_Try it_: Transcribe these records exactly, dropping every picture.

Records from a data source:
----
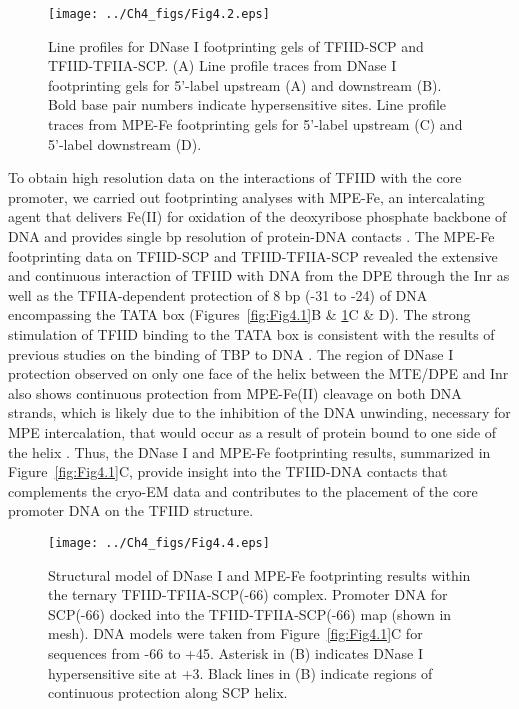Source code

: \begin{figure}
\centering
\texttt{[image: ../Ch4\_figs/Fig4.2.eps]}
\caption[Line profiles for DNase I footprinting gels of TFIID-SCP and TFIID-TFIIA-SCP]{Line profiles for DNase I footprinting gels of TFIID-SCP and TFIID-TFIIA-SCP. (A) Line profile traces from DNase I footprinting gels for 5’-label upstream (A) and downstream (B). Bold base pair numbers indicate hypersensitive sites. Line profile traces from MPE-Fe footprinting gels for 5’-label upstream (C) and 5’-label downstream (D).}
\label{fig:Fig4.2}
\end{figure}
\indent To obtain high resolution data on the interactions of TFIID with the core promoter, we carried out footprinting analyses with MPE-Fe, an intercalating agent that delivers Fe(II) for oxidation of the deoxyribose phosphate backbone of DNA and provides single bp resolution of protein-DNA contacts \cite{Hertzberg_3897,Papavassiliou_3156,Va_3928}. The MPE-Fe footprinting data on TFIID-SCP and TFIID-TFIIA-SCP revealed the extensive and continuous interaction of TFIID with DNA from the DPE through the Inr as well as the TFIIA-dependent protection of 8 bp (-31 to -24) of DNA encompassing the TATA box (Figures~\ref{fig:Fig4.1}B \& \ref{fig:Fig4.2}C \& D). The strong stimulation of TFIID binding to the TATA box is consistent with the results of previous studies on the binding of TBP to DNA \cite{Geiger_2949,Kim_3416,Kim_3377,Nikolov_3177}. The region of DNase I protection observed on only one face of the helix between the MTE/DPE and Inr also shows continuous protection from MPE-Fe(II) cleavage on both DNA strands, which is likely due to the inhibition of the DNA unwinding, necessary for MPE intercalation, that would occur as a result of protein bound to one side of the helix \cite{Uchida_3659}. Thus, the DNase I and MPE-Fe footprinting results, summarized in Figure~\ref{fig:Fig4.1}C, provide insight into the TFIID-DNA contacts that complements the cryo-EM data and contributes to the placement of the core promoter DNA on the TFIID structure. \\
\begin{figure}
\centering
\texttt{[image: ../Ch4\_figs/Fig4.4.eps]}
\caption[Structural model of DNase I and MPE-Fe footprinting results within the ternary TFIID-TFIIA-SCP(-66) complex]{Structural model of DNase I and MPE-Fe footprinting results within the ternary TFIID-TFIIA-SCP(-66) complex. Promoter DNA for SCP(-66) docked into the TFIID-TFIIA-SCP(-66) map (shown in mesh). DNA models were taken from Figure~\ref{fig:Fig4.1}C for sequences from -66 to +45. Asterisk in (B) indicates DNase I hypersensitive site at +3. Black lines in (B) indicate regions of continuous protection along SCP helix. }
\label{fig:Fig4.4}
\end{figure}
----
_Solution below_:
Source code

: \begin{figure}
\centering
\texttt{[image: ../Ch4\_figs/Fig4.2.eps]}
\caption[Line profiles for DNase I footprinting gels of TFIID-SCP and TFIID-TFIIA-SCP]{Line profiles for DNase I footprinting gels of TFIID-SCP and TFIID-TFIIA-SCP. (A) Line profile traces from DNase I footprinting gels for 5’-label upstream (A) and downstream (B). Bold base pair numbers indicate hypersensitive sites. Line profile traces from MPE-Fe footprinting gels for 5’-label upstream (C) and 5’-label downstream (D).}
\label{fig:Fig4.2}
\end{figure}
\indent To obtain high resolution data on the interactions of TFIID with the core promoter, we carried out footprinting analyses with MPE-Fe, an intercalating agent that delivers Fe(II) for oxidation of the deoxyribose phosphate backbone of DNA and provides single bp resolution of protein-DNA contacts \cite{Hertzberg_3897,Papavassiliou_3156,Va_3928}. The MPE-Fe footprinting data on TFIID-SCP and TFIID-TFIIA-SCP revealed the extensive and continuous interaction of TFIID with DNA from the DPE through the Inr as well as the TFIIA-dependent protection of 8 bp (-31 to -24) of DNA encompassing the TATA box (Figures~\ref{fig:Fig4.1}B \& \ref{fig:Fig4.2}C \& D). The strong stimulation of TFIID binding to the TATA box is consistent with the results of previous studies on the binding of TBP to DNA \cite{Geiger_2949,Kim_3416,Kim_3377,Nikolov_3177}. The region of DNase I protection observed on only one face of the helix between the MTE/DPE and Inr also shows continuous protection from MPE-Fe(II) cleavage on both DNA strands, which is likely due to the inhibition of the DNA unwinding, necessary for MPE intercalation, that would occur as a result of protein bound to one side of the helix \cite{Uchida_3659}. Thus, the DNase I and MPE-Fe footprinting results, summarized in Figure~\ref{fig:Fig4.1}C, provide insight into the TFIID-DNA contacts that complements the cryo-EM data and contributes to the placement of the core promoter DNA on the TFIID structure. \\
\begin{figure}
\centering
\texttt{[image: ../Ch4\_figs/Fig4.4.eps]}
\caption[Structural model of DNase I and MPE-Fe footprinting results within the ternary TFIID-TFIIA-SCP(-66) complex]{Structural model of DNase I and MPE-Fe footprinting results within the ternary TFIID-TFIIA-SCP(-66) complex. Promoter DNA for SCP(-66) docked into the TFIID-TFIIA-SCP(-66) map (shown in mesh). DNA models were taken from Figure~\ref{fig:Fig4.1}C for sequences from -66 to +45. Asterisk in (B) indicates DNase I hypersensitive site at +3. Black lines in (B) indicate regions of continuous protection along SCP helix. }
\label{fig:Fig4.4}
\end{figure}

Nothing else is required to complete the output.